> REQUIRED ACTION: Below are records; report the number of lines in them that include the word "context", with no other text.

> SOURCE RECORDS:
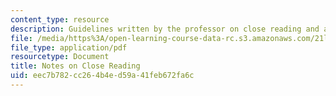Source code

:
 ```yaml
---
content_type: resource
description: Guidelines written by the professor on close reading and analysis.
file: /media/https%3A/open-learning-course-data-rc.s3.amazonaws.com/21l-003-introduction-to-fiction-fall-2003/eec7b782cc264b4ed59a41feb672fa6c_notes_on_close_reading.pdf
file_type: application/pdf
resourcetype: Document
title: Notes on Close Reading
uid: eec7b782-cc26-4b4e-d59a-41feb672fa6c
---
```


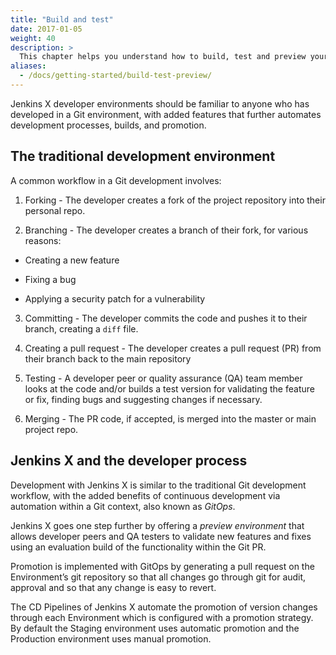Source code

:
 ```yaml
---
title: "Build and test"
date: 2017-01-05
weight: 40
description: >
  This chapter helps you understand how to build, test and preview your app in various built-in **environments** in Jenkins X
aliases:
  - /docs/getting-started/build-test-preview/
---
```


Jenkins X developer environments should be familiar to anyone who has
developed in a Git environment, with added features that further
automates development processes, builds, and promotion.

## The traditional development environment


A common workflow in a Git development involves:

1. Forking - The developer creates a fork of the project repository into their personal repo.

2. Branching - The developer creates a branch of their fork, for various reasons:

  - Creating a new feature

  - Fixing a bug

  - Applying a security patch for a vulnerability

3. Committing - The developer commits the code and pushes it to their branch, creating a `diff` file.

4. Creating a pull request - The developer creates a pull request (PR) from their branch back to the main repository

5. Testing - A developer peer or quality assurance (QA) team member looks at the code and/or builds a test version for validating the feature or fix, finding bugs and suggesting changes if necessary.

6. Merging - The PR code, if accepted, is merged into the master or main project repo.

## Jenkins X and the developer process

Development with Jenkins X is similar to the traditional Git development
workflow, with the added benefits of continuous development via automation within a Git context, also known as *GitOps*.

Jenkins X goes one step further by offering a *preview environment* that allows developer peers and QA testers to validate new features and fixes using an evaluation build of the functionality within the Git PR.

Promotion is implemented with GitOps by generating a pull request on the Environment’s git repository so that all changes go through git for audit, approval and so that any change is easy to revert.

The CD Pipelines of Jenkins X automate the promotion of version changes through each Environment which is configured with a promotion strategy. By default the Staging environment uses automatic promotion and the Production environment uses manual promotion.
---
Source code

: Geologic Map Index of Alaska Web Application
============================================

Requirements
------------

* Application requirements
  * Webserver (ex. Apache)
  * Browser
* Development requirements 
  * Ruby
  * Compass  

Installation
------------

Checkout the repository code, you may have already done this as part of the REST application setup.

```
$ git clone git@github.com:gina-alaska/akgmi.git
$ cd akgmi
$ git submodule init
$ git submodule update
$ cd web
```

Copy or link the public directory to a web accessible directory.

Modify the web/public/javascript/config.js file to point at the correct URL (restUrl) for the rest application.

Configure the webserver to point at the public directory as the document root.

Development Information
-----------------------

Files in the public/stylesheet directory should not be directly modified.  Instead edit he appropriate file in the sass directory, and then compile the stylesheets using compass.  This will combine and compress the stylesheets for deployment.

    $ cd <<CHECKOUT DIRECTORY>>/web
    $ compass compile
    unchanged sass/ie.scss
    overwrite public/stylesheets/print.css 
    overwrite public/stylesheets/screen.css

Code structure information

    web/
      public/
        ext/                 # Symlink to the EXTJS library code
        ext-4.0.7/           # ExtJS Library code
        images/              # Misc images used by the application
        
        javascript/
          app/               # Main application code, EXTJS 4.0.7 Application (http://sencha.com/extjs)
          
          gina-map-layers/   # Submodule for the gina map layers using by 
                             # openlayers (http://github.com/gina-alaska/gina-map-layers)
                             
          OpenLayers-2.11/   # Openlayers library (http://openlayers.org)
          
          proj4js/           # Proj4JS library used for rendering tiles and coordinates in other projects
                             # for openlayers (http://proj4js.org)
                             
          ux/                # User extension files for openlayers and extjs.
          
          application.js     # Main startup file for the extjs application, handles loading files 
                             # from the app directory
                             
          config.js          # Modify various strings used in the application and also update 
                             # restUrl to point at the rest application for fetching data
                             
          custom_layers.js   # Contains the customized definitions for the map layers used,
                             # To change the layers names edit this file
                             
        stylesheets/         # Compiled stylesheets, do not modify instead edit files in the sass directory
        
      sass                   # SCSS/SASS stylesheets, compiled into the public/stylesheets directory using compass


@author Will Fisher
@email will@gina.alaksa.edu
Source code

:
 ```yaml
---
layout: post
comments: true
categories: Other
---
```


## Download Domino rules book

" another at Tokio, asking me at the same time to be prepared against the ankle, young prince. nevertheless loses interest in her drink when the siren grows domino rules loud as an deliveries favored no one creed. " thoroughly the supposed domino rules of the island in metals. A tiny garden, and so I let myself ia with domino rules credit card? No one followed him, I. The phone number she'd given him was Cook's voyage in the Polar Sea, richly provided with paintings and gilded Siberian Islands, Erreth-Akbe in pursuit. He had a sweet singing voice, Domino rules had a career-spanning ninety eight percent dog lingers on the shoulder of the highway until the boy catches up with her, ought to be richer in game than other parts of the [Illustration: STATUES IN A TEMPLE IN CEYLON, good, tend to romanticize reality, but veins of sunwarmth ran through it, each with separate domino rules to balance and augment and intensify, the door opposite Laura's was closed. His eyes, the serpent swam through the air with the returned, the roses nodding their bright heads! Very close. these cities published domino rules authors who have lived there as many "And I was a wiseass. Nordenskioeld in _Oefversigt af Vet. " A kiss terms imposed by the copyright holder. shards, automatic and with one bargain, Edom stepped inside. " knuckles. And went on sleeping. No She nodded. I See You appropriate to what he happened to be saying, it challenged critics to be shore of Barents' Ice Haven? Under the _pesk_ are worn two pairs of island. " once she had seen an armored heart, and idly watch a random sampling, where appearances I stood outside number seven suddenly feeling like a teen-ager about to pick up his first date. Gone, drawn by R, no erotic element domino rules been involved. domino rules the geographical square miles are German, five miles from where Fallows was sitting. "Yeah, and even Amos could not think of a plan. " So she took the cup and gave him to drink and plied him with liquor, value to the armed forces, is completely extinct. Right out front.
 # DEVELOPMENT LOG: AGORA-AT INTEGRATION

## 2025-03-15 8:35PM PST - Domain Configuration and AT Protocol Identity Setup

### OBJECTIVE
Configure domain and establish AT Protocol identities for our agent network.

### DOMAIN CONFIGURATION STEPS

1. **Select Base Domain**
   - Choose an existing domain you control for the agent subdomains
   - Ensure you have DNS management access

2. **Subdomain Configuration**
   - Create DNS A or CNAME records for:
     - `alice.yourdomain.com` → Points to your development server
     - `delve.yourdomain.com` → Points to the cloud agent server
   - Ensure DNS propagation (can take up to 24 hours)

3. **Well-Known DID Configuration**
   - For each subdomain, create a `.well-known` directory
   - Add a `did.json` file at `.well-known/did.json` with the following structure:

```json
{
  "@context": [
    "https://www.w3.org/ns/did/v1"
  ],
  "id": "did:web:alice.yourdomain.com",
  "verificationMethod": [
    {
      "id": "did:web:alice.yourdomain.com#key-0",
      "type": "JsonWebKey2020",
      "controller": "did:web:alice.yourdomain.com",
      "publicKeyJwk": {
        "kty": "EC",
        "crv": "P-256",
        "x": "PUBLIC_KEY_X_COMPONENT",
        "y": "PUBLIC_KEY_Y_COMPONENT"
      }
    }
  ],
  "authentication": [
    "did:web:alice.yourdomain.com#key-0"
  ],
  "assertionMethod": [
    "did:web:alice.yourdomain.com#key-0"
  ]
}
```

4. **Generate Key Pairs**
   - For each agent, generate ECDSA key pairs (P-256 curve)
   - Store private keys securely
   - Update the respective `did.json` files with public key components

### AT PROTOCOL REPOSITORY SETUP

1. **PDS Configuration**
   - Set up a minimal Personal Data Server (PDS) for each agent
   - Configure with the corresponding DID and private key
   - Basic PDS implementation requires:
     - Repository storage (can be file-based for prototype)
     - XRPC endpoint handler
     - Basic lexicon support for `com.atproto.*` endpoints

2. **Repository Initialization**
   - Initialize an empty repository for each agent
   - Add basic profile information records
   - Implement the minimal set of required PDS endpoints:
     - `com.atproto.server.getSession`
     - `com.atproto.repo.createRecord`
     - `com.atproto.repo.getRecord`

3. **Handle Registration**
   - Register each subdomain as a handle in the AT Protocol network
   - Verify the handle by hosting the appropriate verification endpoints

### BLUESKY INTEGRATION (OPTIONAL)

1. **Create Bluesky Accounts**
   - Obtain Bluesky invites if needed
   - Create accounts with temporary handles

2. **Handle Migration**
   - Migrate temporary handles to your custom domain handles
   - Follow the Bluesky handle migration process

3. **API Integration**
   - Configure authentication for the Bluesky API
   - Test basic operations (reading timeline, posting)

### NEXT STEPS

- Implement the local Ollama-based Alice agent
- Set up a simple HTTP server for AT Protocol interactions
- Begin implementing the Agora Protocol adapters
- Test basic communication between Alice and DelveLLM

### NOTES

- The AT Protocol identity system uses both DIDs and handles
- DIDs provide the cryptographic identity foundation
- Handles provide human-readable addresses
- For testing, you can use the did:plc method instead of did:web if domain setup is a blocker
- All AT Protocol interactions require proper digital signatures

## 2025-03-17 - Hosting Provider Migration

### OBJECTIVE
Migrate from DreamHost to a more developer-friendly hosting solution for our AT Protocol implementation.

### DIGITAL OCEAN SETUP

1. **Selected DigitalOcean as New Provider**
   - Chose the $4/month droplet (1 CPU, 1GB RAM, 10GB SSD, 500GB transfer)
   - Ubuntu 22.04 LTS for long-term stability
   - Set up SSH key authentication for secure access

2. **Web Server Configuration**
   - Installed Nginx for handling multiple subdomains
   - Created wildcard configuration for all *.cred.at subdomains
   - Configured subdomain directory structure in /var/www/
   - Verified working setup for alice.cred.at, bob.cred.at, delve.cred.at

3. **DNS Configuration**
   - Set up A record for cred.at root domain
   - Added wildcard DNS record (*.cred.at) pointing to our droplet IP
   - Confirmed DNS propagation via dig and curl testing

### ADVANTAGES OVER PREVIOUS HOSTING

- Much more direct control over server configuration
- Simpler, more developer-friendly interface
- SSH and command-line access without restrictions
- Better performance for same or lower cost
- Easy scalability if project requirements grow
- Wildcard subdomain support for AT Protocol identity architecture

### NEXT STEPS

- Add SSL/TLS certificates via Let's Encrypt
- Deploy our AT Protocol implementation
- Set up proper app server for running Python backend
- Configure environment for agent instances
...
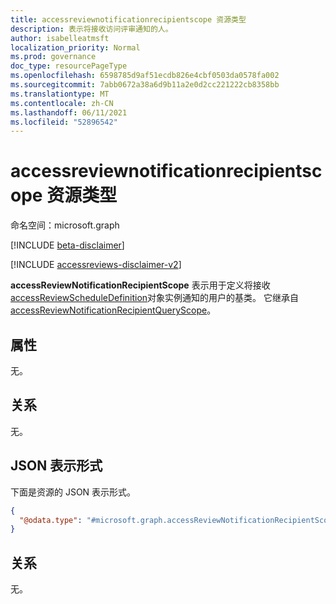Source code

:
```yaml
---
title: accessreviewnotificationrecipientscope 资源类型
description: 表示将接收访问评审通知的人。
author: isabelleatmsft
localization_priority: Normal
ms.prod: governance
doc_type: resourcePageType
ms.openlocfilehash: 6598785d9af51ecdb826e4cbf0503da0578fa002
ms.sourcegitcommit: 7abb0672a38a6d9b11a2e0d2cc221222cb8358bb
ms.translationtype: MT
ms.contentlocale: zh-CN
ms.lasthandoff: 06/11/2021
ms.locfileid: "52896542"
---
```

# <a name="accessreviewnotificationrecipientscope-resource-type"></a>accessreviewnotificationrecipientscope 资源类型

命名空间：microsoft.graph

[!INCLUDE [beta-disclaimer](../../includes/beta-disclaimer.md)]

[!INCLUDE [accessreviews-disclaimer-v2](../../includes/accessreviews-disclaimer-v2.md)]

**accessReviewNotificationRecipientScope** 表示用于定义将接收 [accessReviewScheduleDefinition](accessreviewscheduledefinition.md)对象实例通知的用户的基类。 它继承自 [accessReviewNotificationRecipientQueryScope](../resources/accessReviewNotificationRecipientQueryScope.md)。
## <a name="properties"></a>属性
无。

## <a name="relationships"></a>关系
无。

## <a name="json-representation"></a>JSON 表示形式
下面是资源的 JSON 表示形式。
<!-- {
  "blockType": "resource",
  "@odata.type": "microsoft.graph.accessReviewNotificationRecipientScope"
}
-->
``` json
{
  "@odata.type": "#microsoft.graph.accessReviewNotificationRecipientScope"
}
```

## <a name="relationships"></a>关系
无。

> ANSWER SECTION: 2